# Combining ChemProp, `polaris`, and `nepare`

This notebook demonstrates using ChemProp as a learnable embedding with Neural Pairwise Regression (via `nepare`) with the `polaris` benchmarking library.

## Requirements
Python 3.10+ (originally run on 3.12)
 - polaris-lib
 - pandas
 - rdkit
 - lightning
 - torch
 - ipywidgets

You will also need to run `pip install .` in the repository's root directory to install `nepare`.

## `polaris` Setup

After running `polaris login` on the command line, we can import everything (checking that the version is recent enough) and then download the benchmark data.

In [11]:
import polaris as po
import pandas as pd

In [12]:
from packaging.version import Version
assert Version(po.__version__) >= Version("0.11.6"), "test.as_dataframe does not work in earlier versions of Polaris, please upgrade"
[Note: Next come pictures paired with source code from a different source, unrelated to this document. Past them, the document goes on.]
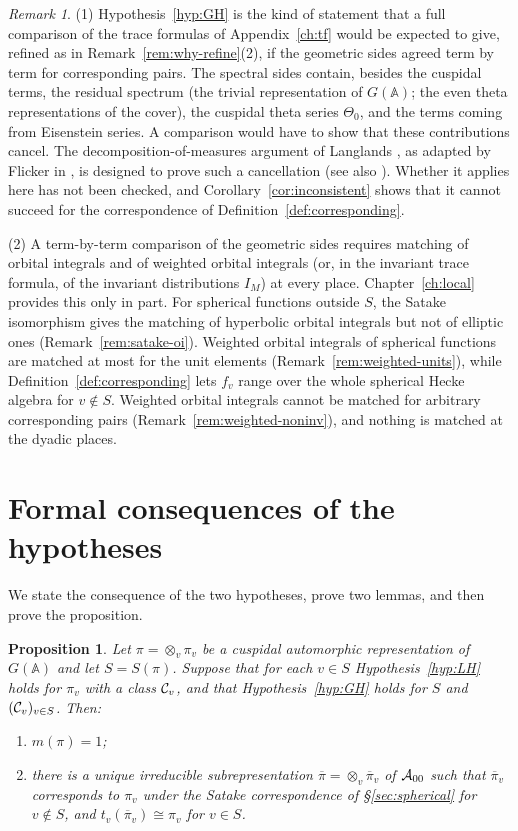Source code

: \documentclass[12pt,letterpaper,openany]{book}
\theoremstyle{plain}
\newtheorem{proposition}[theorem]{Proposition}
\theoremstyle{definition}
\theoremstyle{remark}
\newtheorem{remark}[theorem]{Remark}
\theoremstyle{remark}
\begin{document}
\begin{remark}\label{rem:GH}
(1) Hypothesis~\ref{hyp:GH} is the kind of statement that a full
comparison of the trace formulas of Appendix~\ref{ch:tf} would be expected
to give, refined as in Remark~\ref{rem:why-refine}(2), if the geometric
sides agreed term by term for corresponding pairs. The spectral sides
contain, besides the cuspidal terms, the residual spectrum (the trivial
representation of $G({\mathbb A})$; the even theta representations of the
cover), the cuspidal theta series $\Theta_0$, and the terms coming from
Eisenstein series. A comparison would have to show that these
contributions cancel. The decomposition-of-measures argument of Langlands
\cite{L4}, as adapted by Flicker in \cite[\S\S 4.1--4.2]{Fl}, is designed
to prove such a cancellation (see also \cite[\S\S 10.5, 14.5]{R}). Whether
it applies here has not been checked, and
Corollary~\ref{cor:inconsistent} shows that it cannot succeed for the
correspondence of Definition~\ref{def:corresponding}.

(2) A term-by-term comparison of the geometric sides requires matching
of orbital integrals and of weighted orbital integrals (or, in the
invariant trace formula, of the invariant distributions $I_M$) at every
place. Chapter~\ref{ch:local} provides this only in part. For spherical
functions outside $S$, the Satake isomorphism gives the matching of
hyperbolic orbital integrals but not of elliptic ones
(Remark~\ref{rem:satake-oi}). Weighted orbital integrals of spherical
functions are matched at most for the unit elements
(Remark~\ref{rem:weighted-units}), while Definition~\ref{def:corresponding}
lets $f_v$ range over the whole spherical Hecke algebra for $v\notin S$.
Weighted orbital integrals cannot be matched for arbitrary corresponding
pairs (Remark~\ref{rem:weighted-noninv}), and nothing is matched at the
dyadic places.
\end{remark}

\section{Formal consequences of the hypotheses}\label{sec:main}

We state the consequence of the two hypotheses, prove two lemmas, and then
prove the proposition.

\begin{proposition}\label{thm:main}
Let $\pi=\otimes_v\pi_v$ be a cuspidal automorphic representation of
$G({\mathbb{A}})$ and let $S=S(\pi)$. Suppose that for each $v\in S$
Hypothesis~\ref{hyp:LH} holds for $\pi_v$ with a class ${\cal C}_v$, and
that Hypothesis~\ref{hyp:GH} holds for $S$ and $({\cal C}_v)_{v\in S}$.
Then:
\begin{enumerate}
\item[(a)] $m(\pi)=1$;
\item[(b)] there is a unique irreducible subrepresentation
$\overline{\pi}=\otimes_v\overline{\pi}_v$ of ${\cal A}_{00}$ such that
$\overline{\pi}_v$ corresponds to
$\pi_v$ under the Satake correspondence of \S\ref{sec:spherical} for
$v\notin S$, and $t_v(\overline{\pi}_v)\cong\pi_v$ for $v\in S$.
\end{enumerate}
\end{proposition}
\end{document}
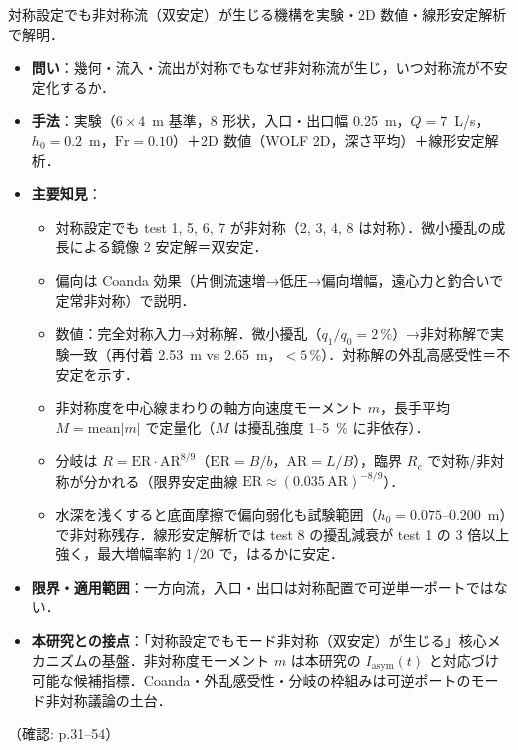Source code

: \documentclass[11pt]{jsarticle}
\newcommand{\litref}[1]{{\large\bfseries\color{citecolor}#1}}
\begin{document}
\noindent\litref{Dewals et al. (2008)}\quad 対称設定でも非対称流（双安定）が生じる機構を実験・2D 数値・線形安定解析で解明．
\begin{itemize}
  \item \textbf{問い}：幾何・流入・流出が対称でもなぜ非対称流が生じ，いつ対称流が不安定化するか．
  \item \textbf{手法}：実験（$6 \times 4$~m 基準，8 形状，入口・出口幅 0.25~m，$Q = 7$~L/s，$h_0 = 0.2$~m，$\mathrm{Fr} = 0.10$）＋2D 数値（WOLF 2D，深さ平均）＋線形安定解析．
  \item \textbf{主要知見}：
  \begin{itemize}
    \item 対称設定でも test 1, 5, 6, 7 が非対称（2, 3, 4, 8 は対称）．微小擾乱の成長による鏡像 2 安定解＝双安定．
    \item 偏向は Coanda 効果（片側流速増→低圧→偏向増幅，遠心力と釣合いで定常非対称）で説明．
    \item 数値：完全対称入力→対称解．微小擾乱（$q_1/q_0 = 2\,\%$）→非対称解で実験一致（再付着 2.53~m vs 2.65~m，$< 5\,\%$）．対称解の外乱高感受性＝不安定を示す．
    \item 非対称度を中心線まわりの軸方向速度モーメント $m$，長手平均 $M = \mathrm{mean}|m|$ で定量化（$M$ は擾乱強度 1--5~\% に非依存）．
    \item 分岐は $R = \mathrm{ER} \cdot \mathrm{AR}^{8/9}$（$\mathrm{ER} = B/b$，$\mathrm{AR} = L/B$），臨界 $R_c$ で対称/非対称が分かれる（限界安定曲線 $\mathrm{ER} \approx (0.035\,\mathrm{AR})^{-8/9}$）．
    \item 水深を浅くすると底面摩擦で偏向弱化も試験範囲（$h_0 = 0.075$--$0.200$~m）で非対称残存．線形安定解析では test 8 の擾乱減衰が test 1 の 3 倍以上強く，最大増幅率約 1/20 で，はるかに安定．
  \end{itemize}
  \item \textbf{限界・適用範囲}：一方向流，入口・出口は対称配置で可逆単一ポートではない．
  \item \textbf{本研究との接点}：「対称設定でもモード非対称（双安定）が生じる」核心メカニズムの基盤．非対称度モーメント $m$ は本研究の $I_\mathrm{asym}(t)$ と対応づけ可能な候補指標．Coanda・外乱感受性・分岐の枠組みは可逆ポートのモード非対称議論の土台．
\end{itemize}
\noindent（確認: p.31--54）
\end{document}
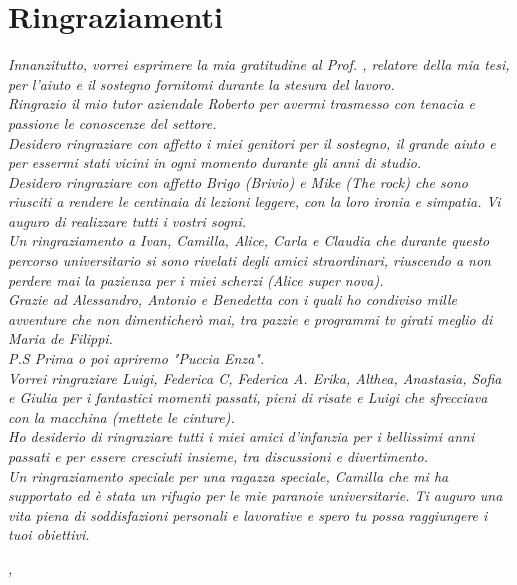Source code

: \cleardoublepage
{}
{}

\begingroup
\let\clearpage\relax
\let\cleardoublepage\relax
\let\cleardoublepage\relax

\chapter*{Ringraziamenti}

\noindent \textit{Innanzitutto, vorrei esprimere la mia gratitudine al Prof. \myProf, relatore della mia tesi, per l'aiuto e il sostegno fornitomi durante la stesura del lavoro.}\\

\noindent \textit{Ringrazio il mio tutor aziendale Roberto per avermi trasmesso con tenacia e passione le conoscenze del settore.}\\

\noindent \textit{Desidero ringraziare con affetto i miei genitori per il sostegno, il grande aiuto e per essermi stati vicini in ogni momento durante gli anni di studio.}\\

\noindent \textit{Desidero ringraziare con affetto Brigo (Brivio) e Mike (The rock) che sono riusciti a rendere le centinaia di lezioni leggere, con la loro ironia e simpatia. Vi auguro di realizzare tutti i vostri sogni.}\\

\noindent \textit{Un ringraziamento a Ivan, Camilla, Alice, Carla e Claudia che durante questo percorso universitario si sono rivelati degli amici straordinari, riuscendo a non perdere mai la pazienza per i miei scherzi (Alice super nova).}\\

\noindent \textit{Grazie ad Alessandro, Antonio e Benedetta con i quali ho condiviso mille avventure che non dimenticherò mai, tra pazzie e programmi tv girati meglio di Maria de Filippi.\\
P.S Prima o poi apriremo "Puccia Enza". }\\

\noindent \textit{Vorrei ringraziare Luigi, Federica C, Federica A. Erika, Althea, Anastasia, Sofia e Giulia per i fantastici momenti passati, pieni di risate e Luigi che sfrecciava con la macchina (mettete le cinture). }\\

\noindent \textit{Ho desiderio di ringraziare tutti i miei amici d'infanzia per i bellissimi anni passati e per essere cresciuti insieme, tra discussioni e divertimento.}\\

\noindent \textit{Un ringraziamento speciale per una ragazza speciale, Camilla che mi ha supportato ed è stata un rifugio per le mie paranoie universitarie. Ti auguro una vita piena di soddisfazioni personali e lavorative e spero tu possa raggiungere i tuoi obiettivi.}\\
\bigskip

\noindent\textit{\myLocation, \myTime}
\hfill \myName

\endgroup
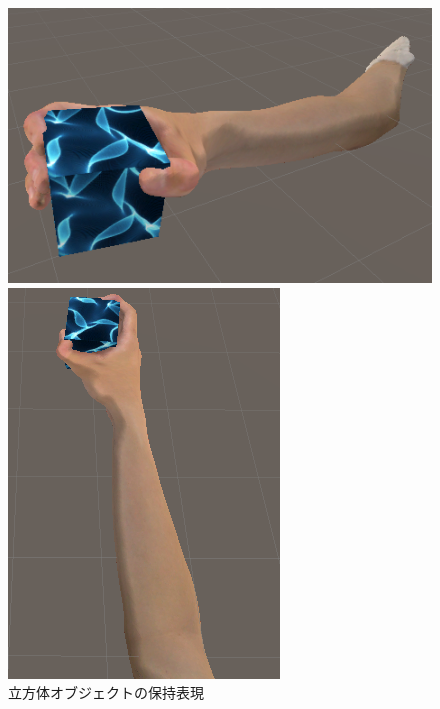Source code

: \documentclass{ltjsreport}
\begin{document}
		\begin{figure}[H]
		\centering
		\begin{minipage}{0.4\columnwidth}
		\centering
		\includegraphics[width = \columnwidth]{../figs/grapcube_side.png}
		\end{minipage}
		\hspace{0.04\columnwidth}
		\begin{minipage}{0.2\columnwidth}
		\centering
		\includegraphics[width = \columnwidth]{../figs/grapcube_up.png}
		\end{minipage}
		\caption{立方体オブジェクトの保持表現}
		\label{fig:cubehold}
		\end{figure}
\end{document}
`polaris` makes it really easy to run different benchmarks quickly - just change the name inside `load_benchmark` to try something else.
I'm using this same notebook for a few different benchmarks, all from the Fang biogen ADME paper (https://pubs.acs.org/doi/abs/10.1021/acs.jcim.3c00160) which have been made conveniently available on `polaris`.

In [13]:
%%capture
# https://polarishub.io/benchmarks/polaris/adme-fang-rppb-1
benchmark = po.load_benchmark("polaris/adme-fang-RPPB-1")
# https://polarishub.io/benchmarks/polaris/adme-fang-solu-1
# benchmark = po.load_benchmark("polaris/adme-fang-SOLU-1")
# another interesting one
# https://polarishub.io/benchmarks/polaris/pkis1-ret-wt-mut-r-1
# benchmark = po.load_benchmark("polaris/pkis1-ret-wt-mut-r-1")
# https://polarishub.io/benchmarks/polaris/adme-fang-hppb-1
# benchmark = po.load_benchmark("polaris/adme-fang-HPPB-1")
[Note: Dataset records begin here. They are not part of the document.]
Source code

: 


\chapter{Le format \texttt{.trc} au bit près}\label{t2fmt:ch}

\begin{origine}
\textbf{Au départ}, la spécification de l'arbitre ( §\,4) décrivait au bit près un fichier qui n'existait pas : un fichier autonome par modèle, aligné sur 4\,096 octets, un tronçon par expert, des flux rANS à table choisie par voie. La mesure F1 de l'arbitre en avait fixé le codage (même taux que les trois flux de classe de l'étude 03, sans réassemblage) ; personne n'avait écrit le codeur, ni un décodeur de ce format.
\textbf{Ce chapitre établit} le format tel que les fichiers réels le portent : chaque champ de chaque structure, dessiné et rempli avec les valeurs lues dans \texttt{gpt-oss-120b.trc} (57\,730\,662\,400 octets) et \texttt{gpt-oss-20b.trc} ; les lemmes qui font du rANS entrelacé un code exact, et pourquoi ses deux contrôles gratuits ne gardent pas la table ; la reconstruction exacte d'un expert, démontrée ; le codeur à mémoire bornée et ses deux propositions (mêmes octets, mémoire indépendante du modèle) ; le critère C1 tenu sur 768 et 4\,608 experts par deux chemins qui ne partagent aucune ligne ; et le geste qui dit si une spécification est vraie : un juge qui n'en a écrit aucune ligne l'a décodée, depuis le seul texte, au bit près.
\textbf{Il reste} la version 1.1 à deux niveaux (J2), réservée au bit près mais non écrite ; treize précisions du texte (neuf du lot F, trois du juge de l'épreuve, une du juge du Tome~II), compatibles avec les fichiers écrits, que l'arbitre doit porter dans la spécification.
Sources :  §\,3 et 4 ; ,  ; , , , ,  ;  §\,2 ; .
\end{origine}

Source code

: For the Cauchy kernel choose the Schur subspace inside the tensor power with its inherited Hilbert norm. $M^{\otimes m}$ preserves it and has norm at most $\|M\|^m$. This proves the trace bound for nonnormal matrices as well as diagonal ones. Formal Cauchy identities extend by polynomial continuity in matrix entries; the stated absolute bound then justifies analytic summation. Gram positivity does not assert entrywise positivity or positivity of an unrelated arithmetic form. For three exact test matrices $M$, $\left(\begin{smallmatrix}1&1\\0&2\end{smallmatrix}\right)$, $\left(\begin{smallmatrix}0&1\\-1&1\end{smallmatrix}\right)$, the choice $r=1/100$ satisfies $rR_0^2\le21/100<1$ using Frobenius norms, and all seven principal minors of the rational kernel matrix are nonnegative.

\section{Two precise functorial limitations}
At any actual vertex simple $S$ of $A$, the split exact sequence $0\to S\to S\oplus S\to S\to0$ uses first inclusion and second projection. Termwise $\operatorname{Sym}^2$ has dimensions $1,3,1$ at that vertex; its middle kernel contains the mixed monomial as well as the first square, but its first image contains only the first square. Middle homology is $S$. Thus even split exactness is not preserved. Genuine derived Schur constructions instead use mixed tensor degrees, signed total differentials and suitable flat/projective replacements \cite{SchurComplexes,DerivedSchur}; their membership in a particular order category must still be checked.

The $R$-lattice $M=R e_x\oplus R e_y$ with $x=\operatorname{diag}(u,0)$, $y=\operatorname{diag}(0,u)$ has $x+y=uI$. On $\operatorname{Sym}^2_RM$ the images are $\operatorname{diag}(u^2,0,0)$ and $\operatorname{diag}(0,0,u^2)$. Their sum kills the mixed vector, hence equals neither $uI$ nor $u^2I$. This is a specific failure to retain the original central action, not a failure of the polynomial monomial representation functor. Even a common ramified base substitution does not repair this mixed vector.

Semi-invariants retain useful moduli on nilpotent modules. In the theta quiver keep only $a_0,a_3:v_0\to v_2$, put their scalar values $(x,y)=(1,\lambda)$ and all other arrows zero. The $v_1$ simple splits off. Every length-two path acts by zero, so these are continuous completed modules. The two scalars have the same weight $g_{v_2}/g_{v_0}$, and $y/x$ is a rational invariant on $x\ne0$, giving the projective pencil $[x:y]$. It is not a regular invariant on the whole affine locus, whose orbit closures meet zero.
# benchmark = po.load_benchmark("tdcommons/half-life-obach")

In [14]:
train, test = benchmark.get_train_test_split()
test_df: pd.DataFrame = test.as_dataframe()
train_df: pd.DataFrame = train.as_dataframe()
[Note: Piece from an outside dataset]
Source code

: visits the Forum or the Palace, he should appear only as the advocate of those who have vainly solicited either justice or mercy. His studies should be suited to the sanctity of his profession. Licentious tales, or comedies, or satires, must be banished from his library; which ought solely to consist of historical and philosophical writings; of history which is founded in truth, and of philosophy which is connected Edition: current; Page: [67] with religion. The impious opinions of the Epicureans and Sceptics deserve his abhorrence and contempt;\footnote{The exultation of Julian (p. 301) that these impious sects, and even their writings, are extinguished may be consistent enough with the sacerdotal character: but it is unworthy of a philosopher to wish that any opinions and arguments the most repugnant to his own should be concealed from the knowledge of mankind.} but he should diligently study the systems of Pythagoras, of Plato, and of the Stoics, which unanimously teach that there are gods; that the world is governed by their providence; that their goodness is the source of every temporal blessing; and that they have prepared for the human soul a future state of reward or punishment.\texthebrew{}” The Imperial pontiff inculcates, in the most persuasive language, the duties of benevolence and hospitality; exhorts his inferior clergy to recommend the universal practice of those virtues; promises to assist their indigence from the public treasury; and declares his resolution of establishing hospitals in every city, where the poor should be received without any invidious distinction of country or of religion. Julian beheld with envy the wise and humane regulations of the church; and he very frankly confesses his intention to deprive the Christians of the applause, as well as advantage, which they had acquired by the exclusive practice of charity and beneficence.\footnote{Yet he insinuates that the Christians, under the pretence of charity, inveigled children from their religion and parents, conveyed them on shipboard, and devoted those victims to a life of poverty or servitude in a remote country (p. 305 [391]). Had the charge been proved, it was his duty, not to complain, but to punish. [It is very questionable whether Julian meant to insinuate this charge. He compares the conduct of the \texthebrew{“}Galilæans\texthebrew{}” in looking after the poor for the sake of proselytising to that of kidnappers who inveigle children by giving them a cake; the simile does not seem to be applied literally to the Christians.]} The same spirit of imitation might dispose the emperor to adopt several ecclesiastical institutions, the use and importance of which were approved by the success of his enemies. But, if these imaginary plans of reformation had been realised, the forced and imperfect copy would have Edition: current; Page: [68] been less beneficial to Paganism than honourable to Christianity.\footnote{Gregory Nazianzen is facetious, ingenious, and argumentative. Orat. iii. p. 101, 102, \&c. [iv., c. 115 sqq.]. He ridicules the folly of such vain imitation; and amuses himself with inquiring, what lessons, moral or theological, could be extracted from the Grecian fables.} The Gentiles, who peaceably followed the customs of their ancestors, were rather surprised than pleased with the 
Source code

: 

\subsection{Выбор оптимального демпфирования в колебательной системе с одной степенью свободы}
We'll shuffle the data just for good measure.

In [15]:
train_df = train_df.sample(frac=1.0, random_state=1701)  # shuffle the training data

In [16]:
train_df

Unnamed: 0,Drug,Y
519,CN1C(=O)CN=C(c2ccccc2)c2cc(Cl)ccc21,42.0
391,COc1ccc(Cl)cc1[C@]1(F)C(=O)Nc2cc(C(F)(F)F)ccc21,37.0
31,CCN(C)C(=O)Oc1cccc([C@H](C)N(C)C)c1,1.4
27,N[C@@H](Cc1ccc(O)c(O)c1)C(=O)O,1.3
407,Cc1nnc(SCC2=C(C(=O)O)N3C(=O)[C@@H](NC(=O)[C@H]...,1.0
...,...,...
451,CCn1cc(C(=O)O)c(=O)c2cc(F)c(N3CCNCC3)nc21,5.1
494,CN(C)/N=N/c1[nH]cnc1C(N)=O,6.2
94,CC=CC1=C(C(=O)O)N2C(=O)[C@@H](NC(=O)[C@H](N)c3...,1.2
516,O=C1Nc2ccc(Cl)cc2C(c2ccccc2Cl)=NC1O,17.0


## Learn an Embedding with ChemProp
ChemProp using Message Passing Graph Neural Networks to learn a molecular representation tailored for the problem at hand.
We can 'plug it in' to `nepare` to take advantage of that, with the additional benefit for ChemProp that it will have more training data to learn its representation.

In [17]:
val_idx = int(len(train_df) * 0.20)  # use n for validation

We'll first write a function that converts our SMILES into their ChemProp input (a `MolGraph`).

In [18]:
from rdkit.Chem import MolFromSmiles
from chemprop.featurizers import MolGraphCache, SimpleMoleculeMolGraphFeaturizer

def smiles2molgraphcache(smiles: list[str]):
    mols = list(map(MolFromSmiles, smiles))
    featurizer = SimpleMoleculeMolGraphFeaturizer()
    mgc = MolGraphCache(mols, [None] * len(mols), [None] * len(mols), featurizer)
    return mgc

In [19]:
import torch

In [20]:
train_mgc = smiles2molgraphcache(train_df["Drug"][val_idx:])
train_targets = torch.tensor(train_df[list(benchmark.target_cols)][val_idx:].to_numpy(), dtype=torch.float32)
val_mgc = smiles2molgraphcache(train_df["Drug"][:val_idx])
val_targets = torch.tensor(train_df[list(benchmark.target_cols)][:val_idx].to_numpy(), dtype=torch.float32)
test_mgc = smiles2molgraphcache(test_df["Drug"])

In [21]:
from nepare.data import PairwiseAugmentedDataset, PairwiseAnchoredDataset, PairwiseInferenceDataset

In [22]:
train_dataset = PairwiseAugmentedDataset(train_mgc, train_targets, how='sut')
val_dataset = PairwiseAnchoredDataset(train_mgc, train_targets, val_mgc, val_targets, how='half')
test_dataset = PairwiseInferenceDataset(train_mgc, train_targets, test_mgc, how='half')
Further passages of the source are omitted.